俺の端末には新たなスキル取得の知らせが、escapeの方はフレンド申請が通った御様子。
こりゃまた、相手の意志は本物だと思って良いみたいだ。
『そ、それで……依頼は受けてくれる? 黒獣の欲しい物は……なに? まだ貴方の答えを聞いてない』
そんな事を言って来る相手に対して、思い切り口元を歪めた。
俺の願いなんぞ、最初から決まっている。
なんたってここまで環境が整っているのだ、やる事やらなきゃスッキリしないってもんだろうが。
と言う訳で、一発相手の装甲をぶん殴ってから。
「戦え、思いっきり。俺と、一対一で。お前を潰す為に散々準備して来たんだ、このまま勝ち逃げなんぞされてたまるか。勝負しろ、その為にRedoは存在しているんだろうが。今度はサレンダーなんぞ送って来るなよ? 俺は……本気のお前を倒したい」
『……分かった、条件を飲むよ』
と言う事で、ここ最近付きまとわれていたfortとの取引は終わった。
ならコイツが言っているプレイヤーをぶっ殺して、さっさとfortという賞金首を攻略しなくては。

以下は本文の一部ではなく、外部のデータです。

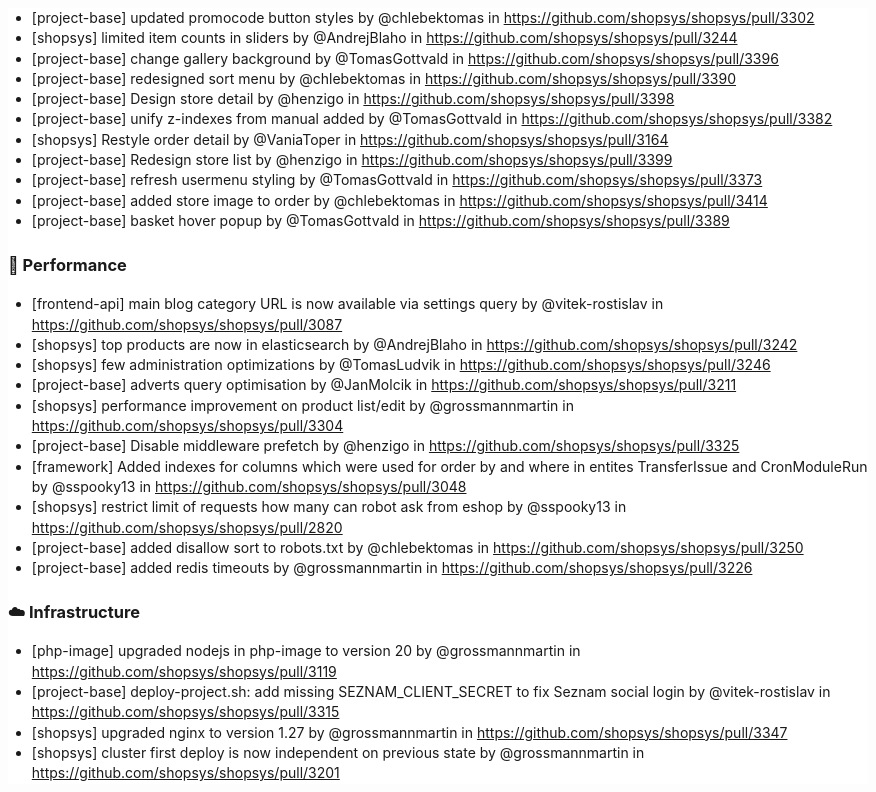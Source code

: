 -   [project-base] updated promocode button styles by @chlebektomas in https://github.com/shopsys/shopsys/pull/3302
-   [shopsys] limited item counts in sliders by @AndrejBlaho in https://github.com/shopsys/shopsys/pull/3244
-   [project-base] change gallery background by @TomasGottvald in https://github.com/shopsys/shopsys/pull/3396
-   [project-base] redesigned sort menu by @chlebektomas in https://github.com/shopsys/shopsys/pull/3390
-   [project-base] Design store detail by @henzigo in https://github.com/shopsys/shopsys/pull/3398
-   [project-base] unify z-indexes from manual added by @TomasGottvald in https://github.com/shopsys/shopsys/pull/3382
-   [shopsys] Restyle order detail by @VaniaToper in https://github.com/shopsys/shopsys/pull/3164
-   [project-base] Redesign store list by @henzigo in https://github.com/shopsys/shopsys/pull/3399
-   [project-base] refresh usermenu styling by @TomasGottvald in https://github.com/shopsys/shopsys/pull/3373
-   [project-base] added store image to order by @chlebektomas in https://github.com/shopsys/shopsys/pull/3414
-   [project-base] basket hover popup by @TomasGottvald in https://github.com/shopsys/shopsys/pull/3389

### :rocket: Performance

-   [frontend-api] main blog category URL is now available via settings query by @vitek-rostislav in https://github.com/shopsys/shopsys/pull/3087
-   [shopsys] top products are now in elasticsearch by @AndrejBlaho in https://github.com/shopsys/shopsys/pull/3242
-   [shopsys] few administration optimizations by @TomasLudvik in https://github.com/shopsys/shopsys/pull/3246
-   [project-base] adverts query optimisation by @JanMolcik in https://github.com/shopsys/shopsys/pull/3211
-   [shopsys] performance improvement on product list/edit by @grossmannmartin in https://github.com/shopsys/shopsys/pull/3304
-   [project-base] Disable middleware prefetch by @henzigo in https://github.com/shopsys/shopsys/pull/3325
-   [framework] Added indexes for columns which were used for order by and where in entites TransferIssue and CronModuleRun by @sspooky13 in https://github.com/shopsys/shopsys/pull/3048
-   [shopsys] restrict limit of requests how many can robot ask from eshop by @sspooky13 in https://github.com/shopsys/shopsys/pull/2820
-   [project-base] added disallow sort to robots.txt by @chlebektomas in https://github.com/shopsys/shopsys/pull/3250
-   [project-base] added redis timeouts by @grossmannmartin in https://github.com/shopsys/shopsys/pull/3226

### :cloud: Infrastructure

-   [php-image] upgraded nodejs in php-image to version 20 by @grossmannmartin in https://github.com/shopsys/shopsys/pull/3119
-   [project-base] deploy-project.sh: add missing SEZNAM_CLIENT_SECRET to fix Seznam social login by @vitek-rostislav in https://github.com/shopsys/shopsys/pull/3315
-   [shopsys] upgraded nginx to version 1.27 by @grossmannmartin in https://github.com/shopsys/shopsys/pull/3347
-   [shopsys] cluster first deploy is now independent on previous state by @grossmannmartin in https://github.com/shopsys/shopsys/pull/3201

ワクワクしてきた、何たってコイツが本気を出す約束をしてくれたのだ。
これまで以上の激戦になるのか、それとも通常通りの戦法になるのか。
それは分からないが、今日の様なつまらない結果に終わらない事は確かだろう。
「クハハハ! いいぜ、教えろよfort! お前はいったい誰を殺したい? 俺が代わりにソイツをぶっ殺してやる。だからお前は……俺を殺す事だけを考えてろ」
『やっぱりアンタ……イカれてるよ』
相手からは、そんなお言葉を頂いてしまうのであった。
知ってるよブワァカ。
普通の認識を保ちながら、こんなゲームをやっている奴らの方がよっぽど壊れるってなもんだ。